Abstract:
Satellite retrievals of land surface temperature (LST) are available
from a variety of polar orbiting and geostationary platforms.
Assimilating such LST retrievals into a land surface model
(that is either driven by observed meteorological forcing
data or coupled to an atmospheric model) should improve estimates
of land surface conditions. However, LST data from retrievals and
models typically exhibit very different climatologies for a variety
of reasons, including model trade-offs between numerical stability and
computational cost, uncertainties in land surface emissivity, satellite
look-angle, and other sensor characteristics.

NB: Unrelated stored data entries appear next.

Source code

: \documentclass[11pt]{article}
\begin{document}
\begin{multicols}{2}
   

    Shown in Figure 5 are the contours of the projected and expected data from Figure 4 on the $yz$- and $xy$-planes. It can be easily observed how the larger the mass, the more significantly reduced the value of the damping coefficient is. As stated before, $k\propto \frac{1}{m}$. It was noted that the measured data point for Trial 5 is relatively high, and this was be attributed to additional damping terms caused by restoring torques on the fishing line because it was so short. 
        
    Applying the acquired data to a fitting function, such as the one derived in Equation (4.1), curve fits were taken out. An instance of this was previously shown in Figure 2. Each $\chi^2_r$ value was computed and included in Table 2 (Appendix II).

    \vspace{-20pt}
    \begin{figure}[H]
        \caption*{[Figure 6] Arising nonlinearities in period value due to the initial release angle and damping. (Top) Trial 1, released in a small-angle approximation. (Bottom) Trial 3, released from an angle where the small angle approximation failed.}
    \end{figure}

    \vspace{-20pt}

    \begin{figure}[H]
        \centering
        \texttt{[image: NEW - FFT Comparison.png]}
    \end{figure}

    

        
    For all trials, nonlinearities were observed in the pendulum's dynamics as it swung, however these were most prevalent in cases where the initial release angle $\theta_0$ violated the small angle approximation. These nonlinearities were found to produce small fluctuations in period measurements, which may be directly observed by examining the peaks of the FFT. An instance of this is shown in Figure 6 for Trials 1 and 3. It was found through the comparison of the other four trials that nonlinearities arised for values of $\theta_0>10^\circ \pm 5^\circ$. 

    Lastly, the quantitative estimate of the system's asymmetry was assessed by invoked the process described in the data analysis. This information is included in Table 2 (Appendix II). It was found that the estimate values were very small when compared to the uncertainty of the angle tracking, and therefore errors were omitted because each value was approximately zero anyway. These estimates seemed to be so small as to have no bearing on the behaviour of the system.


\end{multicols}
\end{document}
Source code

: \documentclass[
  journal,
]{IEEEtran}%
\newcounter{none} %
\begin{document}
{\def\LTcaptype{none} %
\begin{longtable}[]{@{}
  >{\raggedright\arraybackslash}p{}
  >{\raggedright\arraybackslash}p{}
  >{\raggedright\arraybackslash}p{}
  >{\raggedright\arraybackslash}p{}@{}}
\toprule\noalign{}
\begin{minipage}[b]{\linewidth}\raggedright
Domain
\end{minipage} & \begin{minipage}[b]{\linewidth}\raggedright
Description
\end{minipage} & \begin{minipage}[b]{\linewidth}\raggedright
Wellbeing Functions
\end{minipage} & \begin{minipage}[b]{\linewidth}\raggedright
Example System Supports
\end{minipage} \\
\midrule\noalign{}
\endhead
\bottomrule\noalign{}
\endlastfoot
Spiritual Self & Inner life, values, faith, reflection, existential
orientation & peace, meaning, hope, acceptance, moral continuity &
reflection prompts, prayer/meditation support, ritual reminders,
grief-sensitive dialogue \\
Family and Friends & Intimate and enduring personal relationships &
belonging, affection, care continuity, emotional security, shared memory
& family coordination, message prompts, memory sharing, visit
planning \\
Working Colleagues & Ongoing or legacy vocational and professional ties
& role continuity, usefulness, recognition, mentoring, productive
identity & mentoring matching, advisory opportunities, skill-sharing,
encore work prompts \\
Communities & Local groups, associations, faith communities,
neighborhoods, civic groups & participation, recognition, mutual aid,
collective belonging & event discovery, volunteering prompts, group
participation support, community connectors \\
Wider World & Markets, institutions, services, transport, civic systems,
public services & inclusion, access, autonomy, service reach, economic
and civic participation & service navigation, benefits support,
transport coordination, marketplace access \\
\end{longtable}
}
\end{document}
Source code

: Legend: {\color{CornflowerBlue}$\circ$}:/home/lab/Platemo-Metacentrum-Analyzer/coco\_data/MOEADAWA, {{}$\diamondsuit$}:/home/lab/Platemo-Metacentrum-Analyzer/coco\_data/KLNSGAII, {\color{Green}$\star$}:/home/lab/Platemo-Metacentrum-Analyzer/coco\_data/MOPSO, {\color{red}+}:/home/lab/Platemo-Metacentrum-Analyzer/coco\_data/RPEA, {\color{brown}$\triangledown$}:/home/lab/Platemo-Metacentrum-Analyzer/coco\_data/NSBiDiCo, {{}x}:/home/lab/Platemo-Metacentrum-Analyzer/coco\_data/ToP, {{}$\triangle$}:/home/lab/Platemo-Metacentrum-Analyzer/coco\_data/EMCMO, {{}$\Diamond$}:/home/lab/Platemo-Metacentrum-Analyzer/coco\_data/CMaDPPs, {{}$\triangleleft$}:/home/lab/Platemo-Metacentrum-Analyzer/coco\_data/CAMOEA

We overcome the challenges facing LST assimilation through scaling and bias estimation approaches. In the scaling approach, the LST retrievals from each sensor are scaled to the model's LST climatology before they are assimilated into the land model. After assimilation, the merged LST product may be scaled back into the climatology of the LST retrievals if the application calls for it. Because of the strong seasonal and diurnal cycle of LST, scaling parameters must be derived separately for each 3-hour interval and for each month. The bias estimation approach dynamically estimates diurnally varying model bias parameters. This approach may be more appropriate as long as the satellite climatology of the LST retrievals is homogenenous across all the sensors that are utilized. In the presentation, we compare the different approaches by assimilating land surface temperature retrievals from the International Satellite Cloud Climatology Project (ISCCP) into the NASA Catchment land surface model with an ensemble-based data assimilation system developed at the NASA Global Modeling and Assimilation Office. The assimilation estimates are evaluated against in situ measurements of land surface temperature and surface turbulent fluxes from the Coordinated Energy and Water Cycle Observations Project (CEOP).